BERLINER ZEITUNG, 22. Februar 2018 TAGESTIPP
BÜHNE – von Cornelia Geißler
Jeder Woche blättern wir an dieser Stelle durch das Bühnengeschehen, picken etwas heraus und lassen anders unbeachtet. Irene und Roland Hofer könnte man leicht übersehen, sollte man aber nicht.
Das große Leben der Kleinen
Im Durchschnitt etwas 1,25 Meter groß ist ein Kind von sieben Jahren. Also wird das Publikum höher gewachsen sein als die Aktuere eines ganz anderen Abends, „Normal Life“ heißt er, mit absichtlich groß geschriebenem O, so dass man die Verneinung gleich sehen kann. Roland Hofer ist kleinwüchsig, 1,17 Meter misst er vom Scheitel bis zur Sohle. Diese Relation muss man sich erstmal vorstellen.
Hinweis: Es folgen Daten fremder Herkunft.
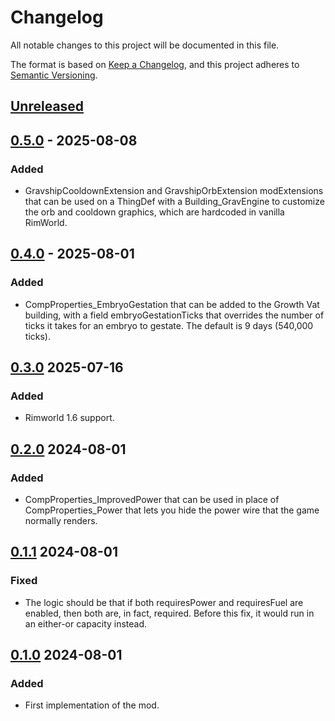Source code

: # Changelog

All notable changes to this project will be documented in this file.

The format is based on [Keep a Changelog](https://keepachangelog.com/en/1.0.0/),
and this project adheres to [Semantic Versioning](https://semver.org/spec/v2.0.0.html).

## [Unreleased]

## [0.5.0] - 2025-08-08

### Added

-   GravshipCooldownExtension and GravshipOrbExtension modExtensions that can be used on a ThingDef with a Building_GravEngine to customize the orb and cooldown graphics, which are hardcoded in vanilla RimWorld. 

## [0.4.0] - 2025-08-01

### Added

-   CompProperties_EmbryoGestation that can be added to the Growth Vat building, with a field embryoGestationTicks that overrides the number of ticks it takes for an embryo to gestate. The default is 9 days (540,000 ticks).

## [0.3.0] 2025-07-16

### Added

-   Rimworld 1.6 support.

## [0.2.0] 2024-08-01

### Added

-   CompProperties_ImprovedPower that can be used in place of CompProperties_Power that lets you hide the power wire that the game normally renders.

## [0.1.1] 2024-08-01

### Fixed

-   The logic should be that if both requiresPower and requiresFuel are enabled, then both are, in fact, required. Before this fix, it would run in an either-or capacity instead.

## [0.1.0] 2024-08-01

### Added

-   First implementation of the mod.

[Unreleased]: https://github.com/ilyvion/new-and-improved-xml-comps/compare/v0.5.0...HEAD
[0.5.0]: https://github.com/ilyvion/new-and-improved-xml-comps/compare/v0.4.0..v0.5.0
[0.4.0]: https://github.com/ilyvion/new-and-improved-xml-comps/compare/v0.3.0..v0.4.0
[0.3.0]: https://github.com/ilyvion/new-and-improved-xml-comps/compare/v0.2.0...v0.3.0
[0.2.0]: https://github.com/ilyvion/new-and-improved-xml-comps/compare/v0.1.1...v0.2.0
[0.1.1]: https://github.com/ilyvion/new-and-improved-xml-comps/compare/v0.1.0...v0.1.1
[0.1.0]: https://github.com/ilyvion/new-and-improved-xml-comps/releases/tag/v0.1.0
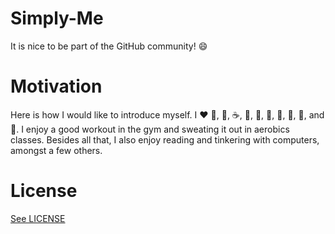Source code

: # Simply-Me

It is nice to be part of the GitHub community! :smile:

# Motivation

Here is how I would like to introduce myself. I ❤️ 🥚, 🍦, ☕️, 🍵, 🥛, 🍰, 🍫, 🍪, 🧀, and 💃. I enjoy a good workout in the gym and sweating it out in aerobics classes. Besides all that, I also enjoy reading and tinkering with computers, amongst a few others.

# License

[See LICENSE](https://github.com/CookiesNCream/Simply-Me/blob/gh-pages/LICENSE.md)
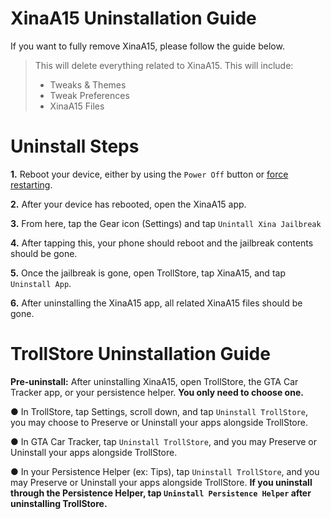 # XinaA15 Uninstallation Guide
If you want to fully remove XinaA15, please follow the guide below.
> This will delete everything related to XinaA15. This will include:
> - Tweaks & Themes
> - Tweak Preferences
> - XinaA15 Files

# Uninstall Steps

**1.** Reboot your device, either by using the `Power Off` button or [force restarting](https://support.apple.com/guide/iphone/force-restart-iphone-iph8903c3ee6/ios).

**2.** After your device has rebooted, open the XinaA15 app.

**3.** From here, tap the Gear icon (Settings) and tap `Unintall Xina Jailbreak`

**4.** After tapping this, your phone should reboot and the jailbreak contents should be gone.

**5.** Once the jailbreak is gone, open TrollStore, tap XinaA15, and tap `Uninstall App`.

**6.** After uninstalling the XinaA15 app, all related XinaA15 files should be gone.

# TrollStore Uninstallation Guide
**Pre-uninstall:** After uninstalling XinaA15, open TrollStore, the GTA Car Tracker app, or your persistence helper. **You only need to choose one.**

● In TrollStore, tap Settings, scroll down, and tap `Uninstall TrollStore`, you may choose to Preserve or Uninstall your apps alongside TrollStore.

● In GTA Car Tracker, tap `Uninstall TrollStore`, and you may Preserve or Uninstall your apps alongside TrollStore.

● In your Persistence Helper (ex: Tips), tap `Uninstall TrollStore`, and you may Preserve or Uninstall your apps alongside TrollStore. **If you uninstall through the Persistence Helper, tap `Uninstall Persistence Helper` after uninstalling TrollStore.**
Er spielt zusammen mit seiner Frau Irene in dem Stück, das sie eine „visuelle Theaterperformance“ nennen. Sie treten wortlos in Requisiten auf, agieren pantomimisch miteinander und reagieren auf eine Figur, die von einer Leinwand als Riesin in ihre kleine Welt eindringt. Lea Malenka Prinz ist das, sie springt umher wie ein unwirklich grobes Wesen. Roland Hofer spricht am Telefon von dem Abend, den er und seine Frau bereits in Hamburg erfolgreich gespielt haben, jetzt gastieren sie im Theaterforum Kreuzberg. „Das ist so schön für uns, dass wir endlich einmal unsere eigene Geschichte erzählen können. Ihre Stimmen werden eingespielt, während sie sich auf der Bühne bewegen, sich einrichten, eine Stadt bauen, um darin zu leben, während sie tanzen.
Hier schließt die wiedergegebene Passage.